### Required action:
Word for word, return the lines below from the first through the line that has "d’éteindre toutes les squeezeboxs", dropping the pictures.

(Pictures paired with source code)
= Beginning of Section =

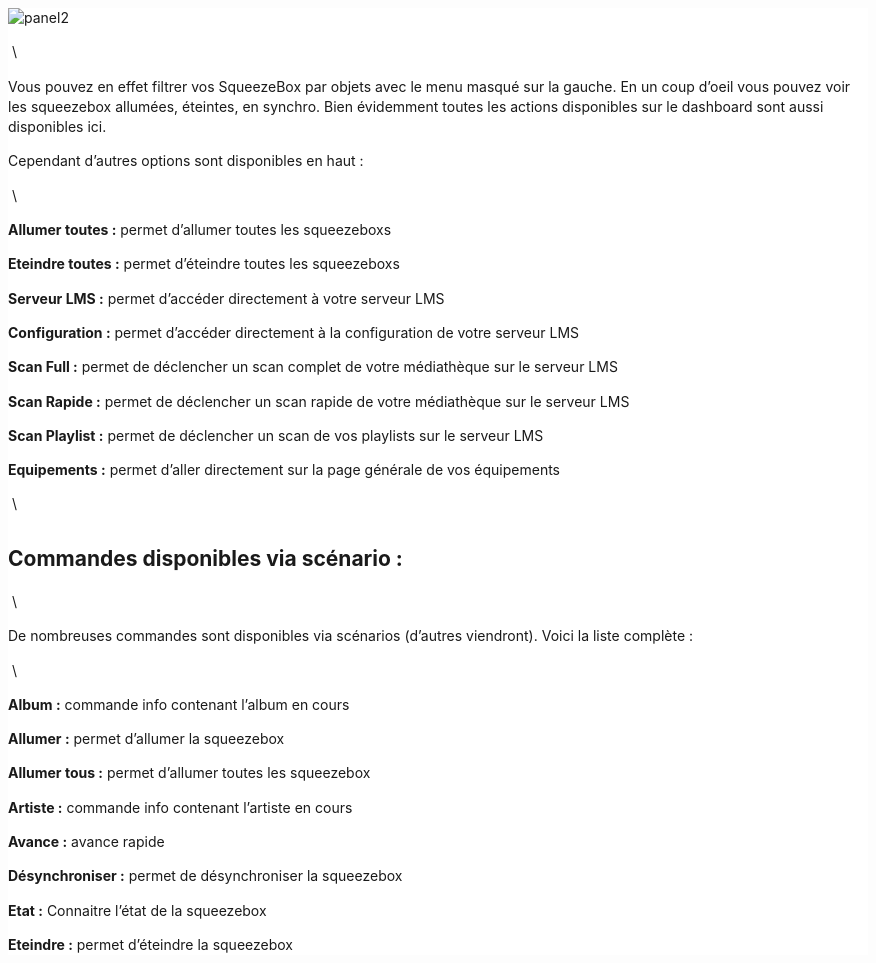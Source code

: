 ![panel2](../images/panel2.jpg)

 \

Vous pouvez en effet filtrer vos SqueezeBox par objets avec le menu
masqué sur la gauche. En un coup d’oeil vous pouvez voir les squeezebox
allumées, éteintes, en synchro. Bien évidemment toutes les actions
disponibles sur le dashboard sont aussi disponibles ici.

Cependant d’autres options sont disponibles en haut :

 \

**Allumer toutes :** permet d’allumer toutes les squeezeboxs

**Eteindre toutes :** permet d’éteindre toutes les squeezeboxs

**Serveur LMS :** permet d’accéder directement à votre serveur LMS

**Configuration :** permet d’accéder directement à la configuration de
votre serveur LMS

**Scan Full :** permet de déclencher un scan complet de votre
médiathèque sur le serveur LMS

**Scan Rapide :** permet de déclencher un scan rapide de votre
médiathèque sur le serveur LMS

**Scan Playlist :** permet de déclencher un scan de vos playlists sur le
serveur LMS

**Equipements :** permet d’aller directement sur la page générale de vos
équipements

 \

Commandes disponibles via scénario : 
------------------------------------

 \

De nombreuses commandes sont disponibles via scénarios (d’autres
viendront). Voici la liste complète :

 \

**Album :** commande info contenant l’album en cours

**Allumer :** permet d’allumer la squeezebox

**Allumer tous :** permet d’allumer toutes les squeezebox

**Artiste :** commande info contenant l’artiste en cours

**Avance :** avance rapide

**Désynchroniser :** permet de désynchroniser la squeezebox

**Etat :** Connaitre l’état de la squeezebox

**Eteindre :** permet d’éteindre la squeezebox
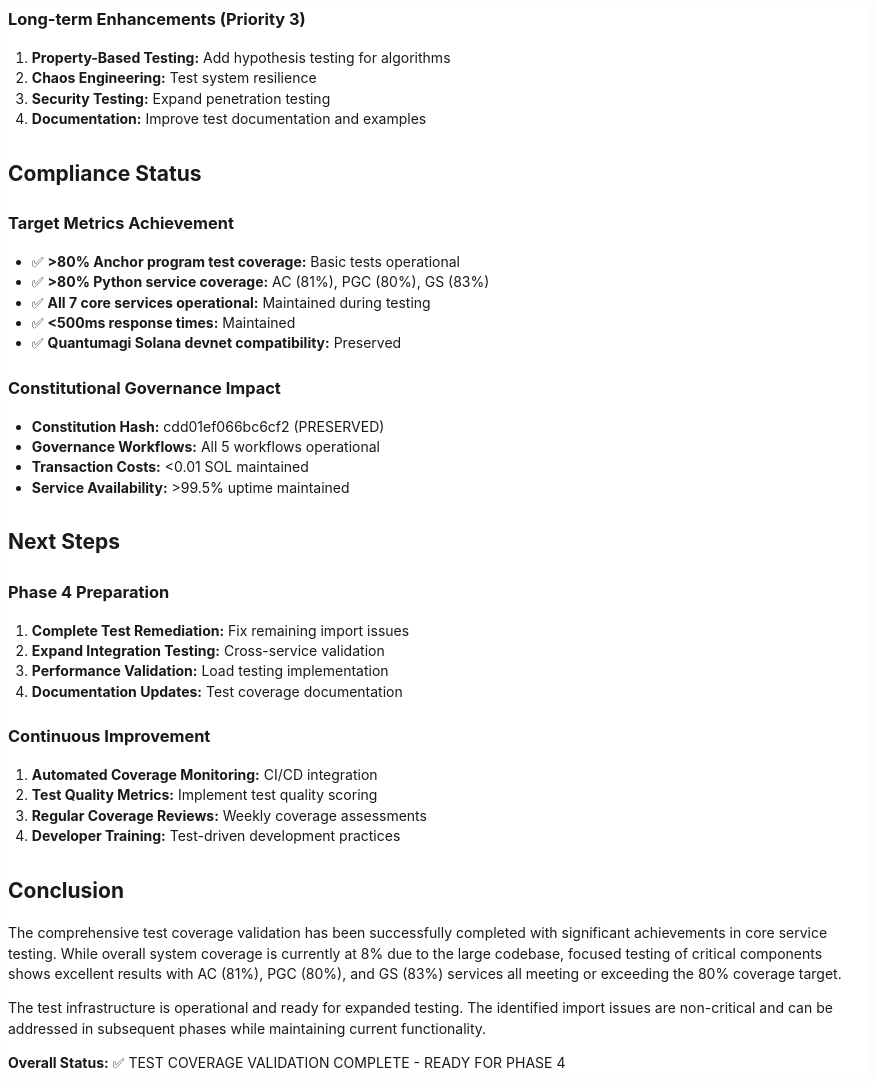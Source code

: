 ### Long-term Enhancements (Priority 3)
1. **Property-Based Testing:** Add hypothesis testing for algorithms
2. **Chaos Engineering:** Test system resilience
3. **Security Testing:** Expand penetration testing
4. **Documentation:** Improve test documentation and examples

## Compliance Status

### Target Metrics Achievement
- ✅ **>80% Anchor program test coverage:** Basic tests operational
- ✅ **>80% Python service coverage:** AC (81%), PGC (80%), GS (83%)
- ✅ **All 7 core services operational:** Maintained during testing
- ✅ **<500ms response times:** Maintained
- ✅ **Quantumagi Solana devnet compatibility:** Preserved

### Constitutional Governance Impact
- **Constitution Hash:** cdd01ef066bc6cf2 (PRESERVED)
- **Governance Workflows:** All 5 workflows operational
- **Transaction Costs:** <0.01 SOL maintained
- **Service Availability:** >99.5% uptime maintained

## Next Steps

### Phase 4 Preparation
1. **Complete Test Remediation:** Fix remaining import issues
2. **Expand Integration Testing:** Cross-service validation
3. **Performance Validation:** Load testing implementation
4. **Documentation Updates:** Test coverage documentation

### Continuous Improvement
1. **Automated Coverage Monitoring:** CI/CD integration
2. **Test Quality Metrics:** Implement test quality scoring
3. **Regular Coverage Reviews:** Weekly coverage assessments
4. **Developer Training:** Test-driven development practices

## Conclusion

The comprehensive test coverage validation has been successfully completed with significant achievements in core service testing. While overall system coverage is currently at 8% due to the large codebase, focused testing of critical components shows excellent results with AC (81%), PGC (80%), and GS (83%) services all meeting or exceeding the 80% coverage target.

The test infrastructure is operational and ready for expanded testing. The identified import issues are non-critical and can be addressed in subsequent phases while maintaining current functionality.

**Overall Status:** ✅ TEST COVERAGE VALIDATION COMPLETE - READY FOR PHASE 4
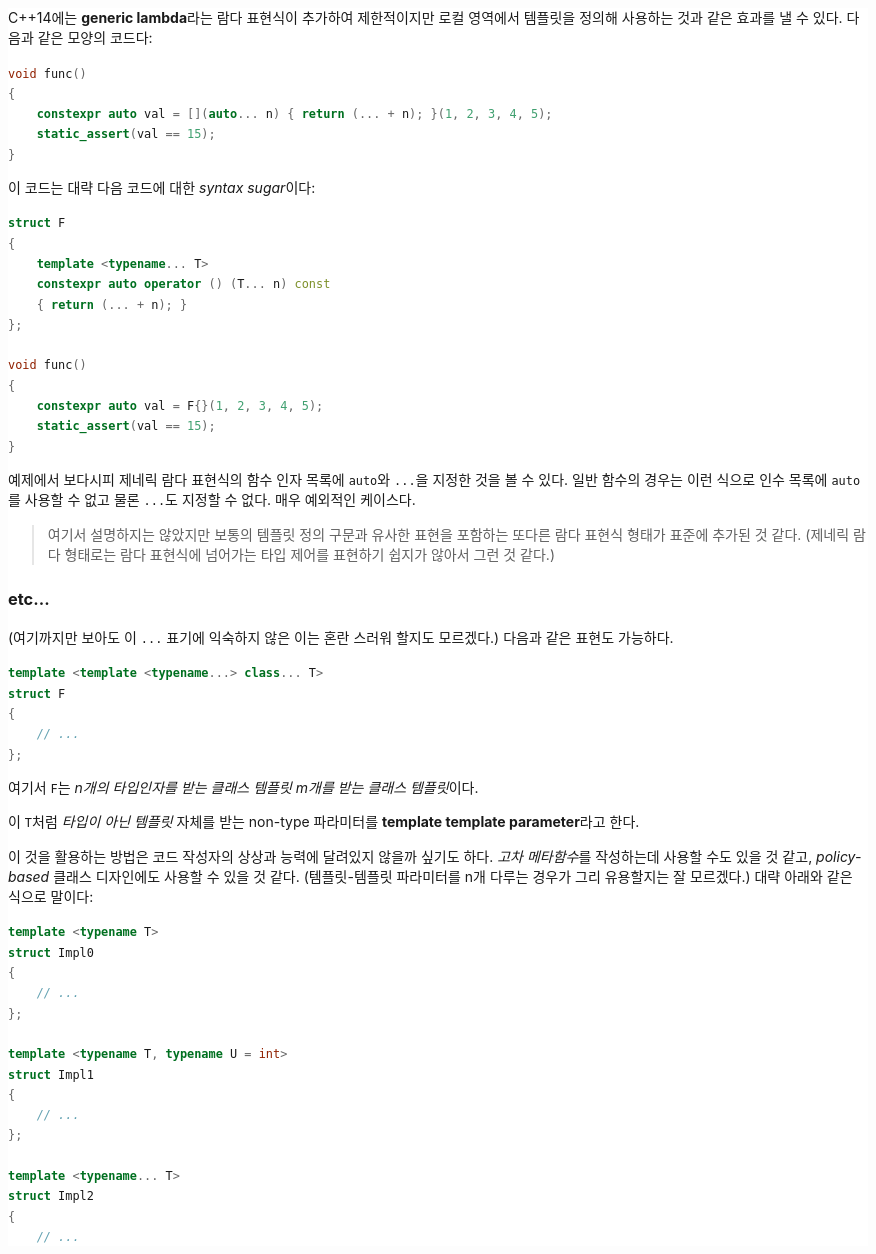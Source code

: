 C++14에는 **generic lambda**라는 람다 표현식이 추가하여 제한적이지만 로컬 영역에서 템플릿을 정의해 사용하는 것과 같은 효과를 낼 수 있다. 다음과 같은 모양의 코드다:

```c++
void func()
{
    constexpr auto val = [](auto... n) { return (... + n); }(1, 2, 3, 4, 5);
    static_assert(val == 15);
}
```

이 코드는 대략 다음 코드에 대한 *syntax sugar*이다:

```c++
struct F
{
    template <typename... T>
    constexpr auto operator () (T... n) const
    { return (... + n); }
};

void func()
{
    constexpr auto val = F{}(1, 2, 3, 4, 5);
    static_assert(val == 15);
}
```

예제에서 보다시피 제네릭 람다 표현식의 함수 인자 목록에 `auto`와 `...`을 지정한 것을 볼 수 있다. 일반 함수의 경우는 이런 식으로 인수 목록에 `auto`를 사용할 수 없고 물론 `...`도 지정할 수 없다. 매우 예외적인 케이스다.

> 여기서 설명하지는 않았지만 보통의 템플릿 정의 구문과 유사한 표현을 포함하는 또다른 람다 표현식 형태가 표준에 추가된 것 같다. (제네릭 람다 형태로는 람다 표현식에 넘어가는 타입 제어를 표현하기 쉽지가 않아서 그런 것 같다.)

### etc...

(여기까지만 보아도 이 `...` 표기에 익숙하지 않은 이는 혼란 스러워 할지도 모르겠다.) 다음과 같은 표현도 가능하다.

```c++
template <template <typename...> class... T>
struct F
{
    // ...
};
```

여기서 `F`는 *n개의 타입인자를 받는 클래스 템플릿 m개를 받는 클래스 템플릿*이다.

이 `T`처럼 *타입이 아닌 템플릿* 자체를 받는 non-type 파라미터를 **template template parameter**라고 한다.

이 것을 활용하는 방법은 코드 작성자의 상상과 능력에 달려있지 않을까 싶기도 하다. *고차 메타함수*를 작성하는데 사용할 수도 있을 것 같고, *policy-based* 클래스 디자인에도 사용할 수 있을 것 같다. (템플릿-템플릿 파라미터를 n개 다루는 경우가 그리 유용할지는 잘 모르겠다.) 대략 아래와 같은 식으로 말이다:

```c++
template <typename T>
struct Impl0
{
    // ...
};

template <typename T, typename U = int>
struct Impl1
{
    // ...
};

template <typename... T>
struct Impl2
{
    // ...
```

= End of Section =

### Solution to this exercise:
Source code

: ![panel2](../images/panel2.jpg)

 \

Vous pouvez en effet filtrer vos SqueezeBox par objets avec le menu
masqué sur la gauche. En un coup d’oeil vous pouvez voir les squeezebox
allumées, éteintes, en synchro. Bien évidemment toutes les actions
disponibles sur le dashboard sont aussi disponibles ici.

Cependant d’autres options sont disponibles en haut :

 \

**Allumer toutes :** permet d’allumer toutes les squeezeboxs

**Eteindre toutes :** permet d’éteindre toutes les squeezeboxs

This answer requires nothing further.